In order to diagnose the degree of maturity of the fetus, a cytological examination of the amniotic fluid is carried out. The main source of the cellular composition of the amniotic fluid is the skin and epithelium of the urinary tract of the fetus. It includes the epithelium of the amnion, umbilical cord and oral cavity of the fetus. To obtain and examine the sediment, the amniotic fluid is centrifuged at 3000 rpm for 5 minutes, smears are fixed with a mixture of ether and alcohol, then stained using the Harras-Shore, Papanicolaou method or 0.1% solution of Nile blue sulfate, which stains the anuclear lipid-containing cells (a product of the sebaceous glands of the skin of the fetus) orange (the so-called orange cells).
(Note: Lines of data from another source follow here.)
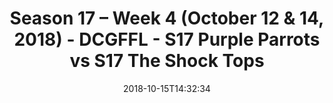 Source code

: ---
title: Season 17 – Week 4 (October 12 & 14, 2018) - DCGFFL - S17 Purple Parrots vs
  S17 The Shock Tops
teams-score:
- team: _teams/s17-purple.md
  score: 26
- team: _teams/s17-power-orange.md
  score: 19
mvp: M. Hess (Purple); A. Payne (P. Orange)
game-ball: L. Hogue (Purple); OJ (P. Orange)
sportsperson: T. Robosan (Purple); E. Chavez (P. Orange)
season: 17
week: 4
date: '2018-10-15T14:32:34'
pageid: season-17-week-4-october-12-14-2018-6703-vs-6701
---
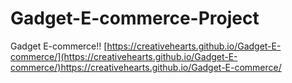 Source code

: # Gadget-E-commerce-Project

Gadget E-commerce!!
[https://creativehearts.github.io/Gadget-E-commerce/](https://creativehearts.github.io/Gadget-E-commerce/)https://creativehearts.github.io/Gadget-E-commerce/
The percentage of orange cells in the smear corresponds to the maturity of the fetus: up to 38 weeks of pregnancy, their number does not exceed 10%, over 38 weeks - reaches 50%. To assess the maturity of the fetal lungs, the concentration of phospholipids in the amniotic fluid, especially the lecithin/sphingomyelin (L/S) ratio, is measured. Lecithin, a saturated phosphatidylcholine, is the main active principle of surfactant. L/S ratio values are interpreted as follows:

• L/S = 2:1 or more - lungs are mature; only 2% of newborns are at risk of developing respiratory distress syndrome;
• L/S = 1.5-1.9:1 - the probability of developing respiratory distress syndrome is 50%;
• L/S = less than 1.5:1 - in 73% of observations, the development of respiratory distress syndrome is possible.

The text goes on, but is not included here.